Inevitably, people are going to compare The Hobbit: An Unexpected Journey to its mind-bogglingly successful predecessor. I know I did. The Lord of the Rings trilogy is incredibly important to me; there is a part that reduces me to a blubbering mess every time I watch it. It’s called the entire thing. The level of attachment I have to the books, but mostly the movies, borders on embarrassing.

Fortunately (or unfortunately) for whoever is reading this, I have no fear of embarrassment when it comes to discussing movies. I saw Return of the King 14 times in the theatre. I went 14 times, once a weekend over a three-month period, because I felt that Peter Jackson captured the essence of the books so well I became convinced he created a portal to Middle Earth. Granted, some of that may have been induced by my love of “pipe-weed” or “Halflings leaf,” but I haven’t touched the stuff for years and my anticipation of The Hobbit has superseded my feelings about Lord of the Rings. For me, the LOTR was Jesus, but The Hobbit is God.

My mom spent hours reading The Hobbit to my brother and I as kids. I have distinct memories of the sound of her voice echoing from my brother’s room as she lulled him to sleep with Tolkien. We spent summer after summer listening to the BBC’s book on tape of The Hobbit while driving through the Rockies on yearly trips to Kelowna. We would inevitably come to the mountains near Revelstoke and stare longingly at their misty peaks, my imagination filled with visions of dwarves mining the mountains. Even through years of painful leg waxing, I would squeal when the esthetician got to my feet because my mom told me that my Hobbit magic was in my furry feet and I haven’t removed a hair from my toes or the tops of my feet since.

The Hobbit movie was near perfection for me. I did hear snippets of people complaining about its length, which could only come from those who aren’t true Tolkien fans, and who clearly didn’t get the importance of these movies. Martin Freeman is the perfect Bilbo, he plays a Hobbit on the cusp of settling into middle age, displaying a wonderful balance of agoraphobia and resistance to his rut. I could have sat through the movie if it were six hours long. It was a dazzling start to a story that was clearly made in the same spirit as the Lord of the Rings trilogy.

In fact it’s arguably better, given the advances in moviemaking technology that made the visuals even more stunning. Take, for example, a five-minute-long Hobbit food porn scene that made me want to stab a hunk of cooked ham with a pitchfork and eat off of it. The painstaking attention to detail is a treat for lovers of the trilogy and seeing the Weta creatures was almost surreal. What’s more terrifying than a bloodthirsty Orc, you ask? A bloodthirsty Orc in 3D. Or a grotesque goblin king with a 10-inch goiter hanging from his chin.
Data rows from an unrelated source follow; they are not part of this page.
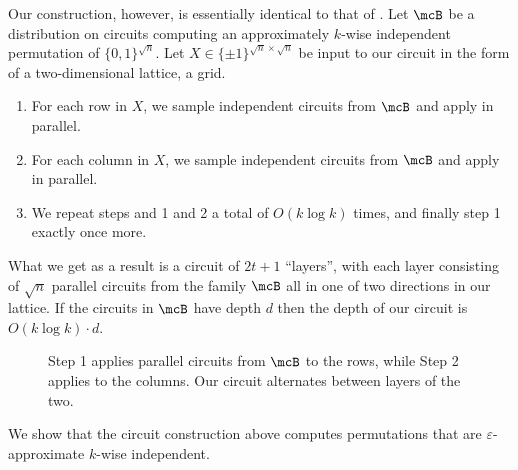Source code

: Our construction, however, is essentially identical to that of \cite{harrow2023approximate}. Let $\mcB$ be a distribution on circuits computing an approximately $k$-wise independent permutation of $\{0,1\}^{\sqrt{n}}$. Let $X \in \{\pm1\}^{\sqrt{n}\times \sqrt{n}}$ be input to our circuit in the form of a two-dimensional lattice, a grid. 
\begin{enumerate}
    \item For each row in $X$, we sample independent circuits from $\mcB$ and apply in parallel.
    \item For each column in $X$, we sample independent circuits from $\mcB$ and apply in parallel.
    \item We repeat steps and 1 and 2 a total of $O(k\log k)$ times, and finally step 1 exactly once more.
\end{enumerate}

What we get as a result is a circuit of $2t+1$ ``layers'', with each layer consisting of $\sqrt{n}$ parallel circuits from the family $\mcB$ all in one of two directions in our lattice. If the circuits in $\mcB$ have depth $d$ then the depth of our circuit is $O(k\log k) \cdot d$.

\begin{figure}[h]
    \centering
    \vspace{10px}
    \caption{Step 1 applies parallel circuits from $\mcB$ to the rows, while Step 2 applies to the columns. Our circuit alternates between layers of the two.}
    \label{fig:gridcircuit}
\end{figure}
We show that the circuit construction above computes permutations that are $\varepsilon$-approximate $k$-wise independent.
Of course there were moments of hokey, over-the-top sentimentality, but that’s what I paid for and that’s what I got from the books. When Thorin Oakenshield (who is arguably the hottest dwarf I have ever seen, played by Richard Armitage) sets Bilbo up in the final scene for a dwarven bear hug, I almost cringed, but then remembered it’s that unconcealed sense of goodness that made me fall in love with the story in the first place.
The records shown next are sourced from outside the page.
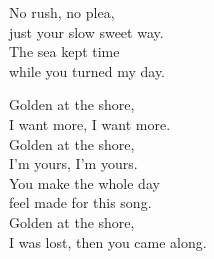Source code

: \begin{lyrics}
No rush, no plea,\\
just your slow sweet way.\\
The sea kept time\\
while you turned my day.

Golden at the shore,\\
I want more, I want more.\\
Golden at the shore,\\
I’m yours, I’m yours.\\
You make the whole day\\
feel made for this song.\\
Golden at the shore,\\
I was lost, then you came along.
\end{lyrics}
I wouldn’t hesitate in recommending this film to true Tolkien and Jackson fans. If the breathtakingly beautiful scene in Rivendell with Saruman, Gandalf, Elrond and Galadriel doesn’t make you tremble, you have missed the fact that Jackson has essentially allowed you to be in Middle Earth. If you loved Lord of the Rings, you will love The Hobbit. It is a gift to its fans from Peter Jackson and I left feeling elated to be living in such a beautiful time in moviemaking history.

 


Comments: 1

furioso wrote:

The author does a good job of showing the magic that Tolkien can cast over readers with his vivid creation of Middle Earth. Except there are two Lord of the Rings. The masterpiece by J.R.R. Tolkien and then there is Peter Jackson's Lord of the Rings with additional dialogue by Johnnie Tolkien which varies from amazing to frustrating. The Hobbit in much the same as it is too long and Peter Jackson fails in the movie axiom of keeping it tight with editing and pacing. There is so much exposition and self indulgent lingering on scenes in the first half it almost becomes Peter Jackson's Phantom Menace. Then in the second half it narrows down to the main adventure and becomes Bilbo Baggins in the Temple of Doom which is not exactly canon but saves the movie giving it momentum and energy and a satisfying conclusion.

The cringe worthy dwarven bear hug is an interesting moment that shows Tolkien's universe where evil is stronger and more numerous than good but the power of good is shown in the strength of friendship and courage to go on together even into the abyss. Baggins changes from a cosseted suspicious provincial to a friend and comrade in arms with honour and courage values that Oakenshield admires. In that Peter Jackson got Tolkien right.